**Description of the task**
Exactly the lines starting at the line containing "Source code" and ending at the line containing "[Add a member](#s3)" are to be written out from the listing below, both included.
Records shown below:
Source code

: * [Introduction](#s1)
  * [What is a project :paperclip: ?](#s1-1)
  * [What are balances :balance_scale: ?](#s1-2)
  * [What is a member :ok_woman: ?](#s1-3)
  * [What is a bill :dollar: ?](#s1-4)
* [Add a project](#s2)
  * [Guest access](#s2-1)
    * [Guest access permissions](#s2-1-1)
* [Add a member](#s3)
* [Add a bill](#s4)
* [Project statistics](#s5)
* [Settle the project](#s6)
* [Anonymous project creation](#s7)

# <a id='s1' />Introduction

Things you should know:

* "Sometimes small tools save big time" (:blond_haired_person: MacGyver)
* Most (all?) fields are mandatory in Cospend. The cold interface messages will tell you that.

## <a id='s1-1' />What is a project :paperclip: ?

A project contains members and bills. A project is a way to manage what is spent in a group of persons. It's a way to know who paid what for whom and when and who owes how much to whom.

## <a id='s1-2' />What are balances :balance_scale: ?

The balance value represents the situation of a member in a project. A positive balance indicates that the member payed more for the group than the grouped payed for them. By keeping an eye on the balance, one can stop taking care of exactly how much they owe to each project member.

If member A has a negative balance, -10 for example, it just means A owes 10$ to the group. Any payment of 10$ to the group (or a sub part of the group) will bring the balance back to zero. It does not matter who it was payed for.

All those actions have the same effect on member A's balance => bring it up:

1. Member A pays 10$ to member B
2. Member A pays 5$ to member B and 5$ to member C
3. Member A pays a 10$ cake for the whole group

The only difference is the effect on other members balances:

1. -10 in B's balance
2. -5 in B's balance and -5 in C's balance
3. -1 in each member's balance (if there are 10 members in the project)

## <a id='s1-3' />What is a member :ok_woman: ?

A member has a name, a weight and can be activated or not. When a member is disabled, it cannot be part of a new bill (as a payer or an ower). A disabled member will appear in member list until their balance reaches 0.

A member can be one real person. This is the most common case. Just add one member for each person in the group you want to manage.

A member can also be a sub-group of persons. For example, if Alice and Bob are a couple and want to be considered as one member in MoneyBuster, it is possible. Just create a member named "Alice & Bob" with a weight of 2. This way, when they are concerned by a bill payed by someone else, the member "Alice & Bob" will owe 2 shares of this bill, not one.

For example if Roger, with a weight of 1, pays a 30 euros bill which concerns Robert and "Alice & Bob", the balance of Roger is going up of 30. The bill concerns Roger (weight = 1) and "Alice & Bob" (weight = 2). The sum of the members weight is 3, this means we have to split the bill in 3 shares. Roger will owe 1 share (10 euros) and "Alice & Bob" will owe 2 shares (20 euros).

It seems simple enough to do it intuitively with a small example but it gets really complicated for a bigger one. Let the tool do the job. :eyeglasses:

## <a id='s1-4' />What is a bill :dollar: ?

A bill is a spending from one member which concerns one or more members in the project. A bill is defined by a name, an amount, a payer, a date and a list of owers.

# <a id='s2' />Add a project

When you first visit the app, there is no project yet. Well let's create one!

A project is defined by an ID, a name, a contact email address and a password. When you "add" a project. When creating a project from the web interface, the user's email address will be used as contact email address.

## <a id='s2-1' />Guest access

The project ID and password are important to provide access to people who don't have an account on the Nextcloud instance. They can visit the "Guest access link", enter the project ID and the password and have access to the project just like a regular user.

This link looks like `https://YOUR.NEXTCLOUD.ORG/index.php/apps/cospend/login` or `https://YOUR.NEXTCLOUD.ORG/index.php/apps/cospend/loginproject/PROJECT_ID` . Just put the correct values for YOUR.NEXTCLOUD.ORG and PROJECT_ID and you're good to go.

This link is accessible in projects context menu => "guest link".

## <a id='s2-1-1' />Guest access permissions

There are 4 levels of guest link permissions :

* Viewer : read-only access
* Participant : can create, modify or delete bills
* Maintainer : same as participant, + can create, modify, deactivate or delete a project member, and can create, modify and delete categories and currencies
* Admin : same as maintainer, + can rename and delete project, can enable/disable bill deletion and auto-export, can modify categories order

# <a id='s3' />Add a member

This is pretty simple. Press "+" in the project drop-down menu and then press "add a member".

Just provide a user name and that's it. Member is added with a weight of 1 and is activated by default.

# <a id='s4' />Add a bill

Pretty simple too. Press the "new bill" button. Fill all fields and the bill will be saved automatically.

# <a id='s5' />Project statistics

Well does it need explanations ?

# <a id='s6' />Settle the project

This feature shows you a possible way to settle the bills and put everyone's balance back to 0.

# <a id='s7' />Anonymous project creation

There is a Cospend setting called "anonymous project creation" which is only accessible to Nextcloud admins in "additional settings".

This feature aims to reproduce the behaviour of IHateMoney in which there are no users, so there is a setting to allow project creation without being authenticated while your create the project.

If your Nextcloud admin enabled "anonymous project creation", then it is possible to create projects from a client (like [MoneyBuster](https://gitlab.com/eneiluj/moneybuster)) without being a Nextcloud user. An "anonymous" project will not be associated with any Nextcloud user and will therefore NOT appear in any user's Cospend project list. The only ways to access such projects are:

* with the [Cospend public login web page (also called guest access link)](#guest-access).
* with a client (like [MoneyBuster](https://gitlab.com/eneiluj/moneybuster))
End of Records shown.
Records shown below:
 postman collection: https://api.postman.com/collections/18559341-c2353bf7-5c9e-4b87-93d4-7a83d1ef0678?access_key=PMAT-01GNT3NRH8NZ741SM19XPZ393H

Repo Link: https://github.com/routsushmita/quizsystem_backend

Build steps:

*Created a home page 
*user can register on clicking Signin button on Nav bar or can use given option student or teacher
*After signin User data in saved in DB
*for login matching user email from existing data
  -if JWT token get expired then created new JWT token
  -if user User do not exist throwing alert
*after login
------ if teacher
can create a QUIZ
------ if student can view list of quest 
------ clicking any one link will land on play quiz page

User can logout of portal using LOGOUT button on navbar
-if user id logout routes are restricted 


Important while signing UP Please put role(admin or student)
End of Records shown.
**Written answer**
Source code

: * [Introduction](#s1)
  * [What is a project :paperclip: ?](#s1-1)
  * [What are balances :balance_scale: ?](#s1-2)
  * [What is a member :ok_woman: ?](#s1-3)
  * [What is a bill :dollar: ?](#s1-4)
* [Add a project](#s2)
  * [Guest access](#s2-1)
    * [Guest access permissions](#s2-1-1)
* [Add a member](#s3)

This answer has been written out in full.